> [Aim of the task]:
The lines you need are those holding the word "will"; pull them from the material.

> [Provided material]:

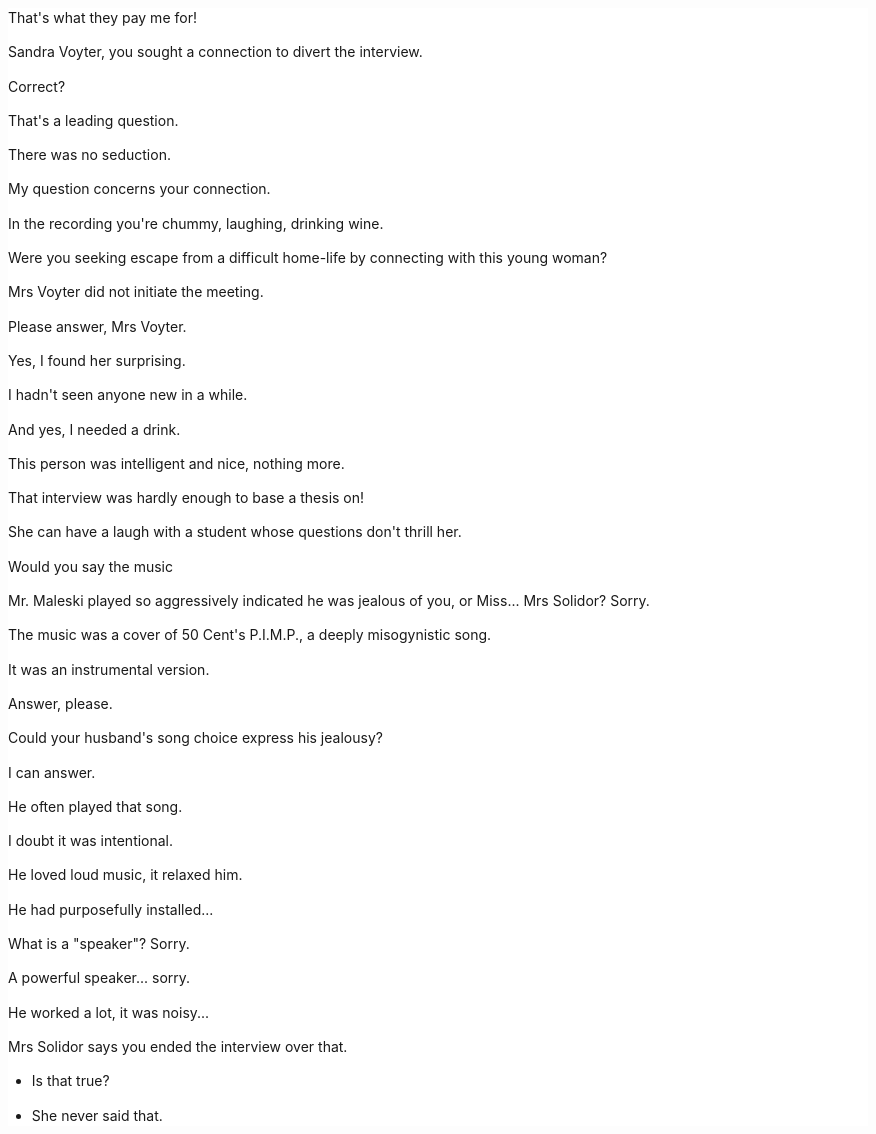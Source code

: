 That's what they pay me for!

Sandra Voyter, you sought a connection to divert the interview.

Correct?

That's a leading question.

There was no seduction.

My question concerns your connection.

In the recording you're chummy, laughing, drinking wine.

Were you seeking escape from a difficult home-life by connecting with this young woman?

Mrs Voyter did not initiate the meeting.

Please answer, Mrs Voyter.

Yes, I found her surprising.

I hadn't seen anyone new in a while.

And yes, I needed a drink.

This person was intelligent and nice, nothing more.

That interview was hardly enough to base a thesis on!

She can have a laugh with a student whose questions don't thrill her.

Would you say the music

Mr. Maleski played so aggressively indicated he was jealous of you, or Miss... Mrs Solidor? Sorry.

The music was a cover of 50 Cent's P.I.M.P., a deeply misogynistic song.

It was an instrumental version.

Answer, please.

Could your husband's song choice express his jealousy?

I can answer.

He often played that song.

I doubt it was intentional.

He loved loud music, it relaxed him.

He had purposefully installed...

What is a "speaker"? Sorry.

A powerful speaker... sorry.

He worked a lot, it was noisy...

Mrs Solidor says you ended the interview over that.

- Is that true?

- She never said that.
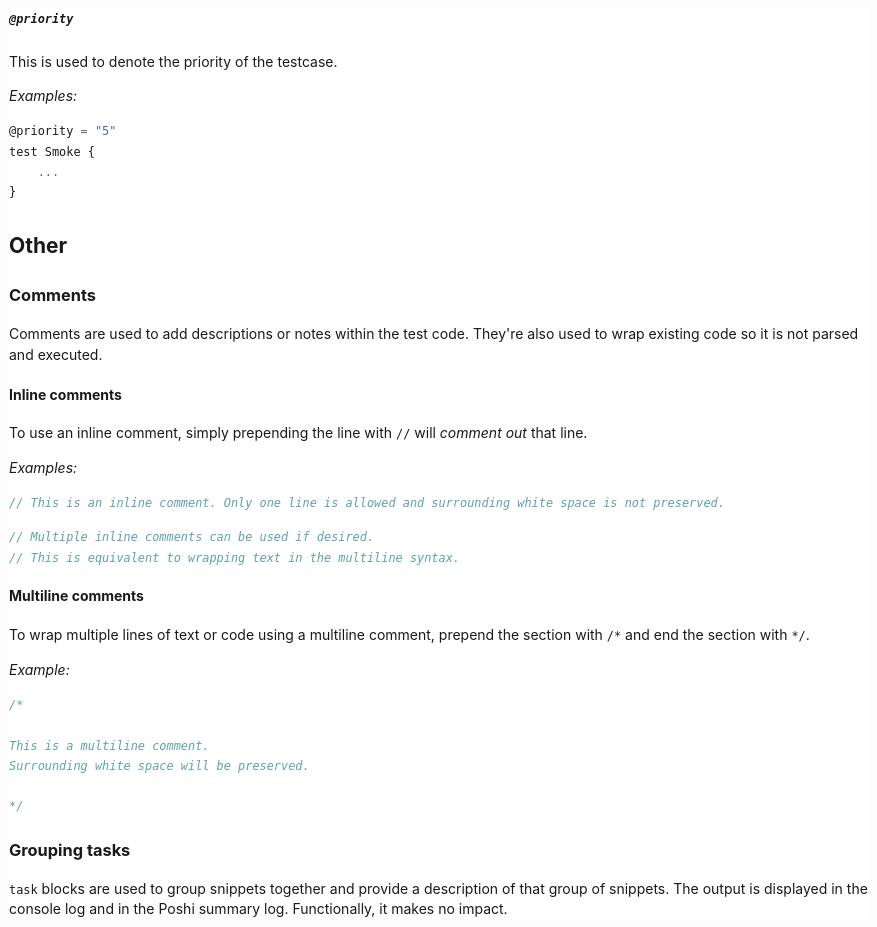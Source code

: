 ##### `@priority`

This is used to denote the priority of the testcase.

*Examples:*

```javascript
@priority = "5"
test Smoke {
	...
}
```

## Other

### Comments

Comments are used to add descriptions or notes within the test code. They're
also used to wrap existing code so it is not parsed and executed.

#### Inline comments

To use an inline comment, simply prepending the line with `//` will *comment
out* that line.

*Examples:*

```javascript
// This is an inline comment. Only one line is allowed and surrounding white space is not preserved.
```

```javascript
// Multiple inline comments can be used if desired.
// This is equivalent to wrapping text in the multiline syntax.
```

#### Multiline comments

To wrap multiple lines of text or code using a multiline comment, prepend the
section with `/*` and end the section with `*/`.

*Example:*

```javascript
/*

This is a multiline comment.
Surrounding white space will be preserved.

*/
```

### Grouping tasks

`task` blocks are used to group snippets together and provide a description of
that group of snippets. The output is displayed in the console log and in the
Poshi summary log. Functionally, it makes no impact.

> [Response to the exercise]:
To use an inline comment, simply prepending the line with `//` will *comment
Surrounding white space will be preserved.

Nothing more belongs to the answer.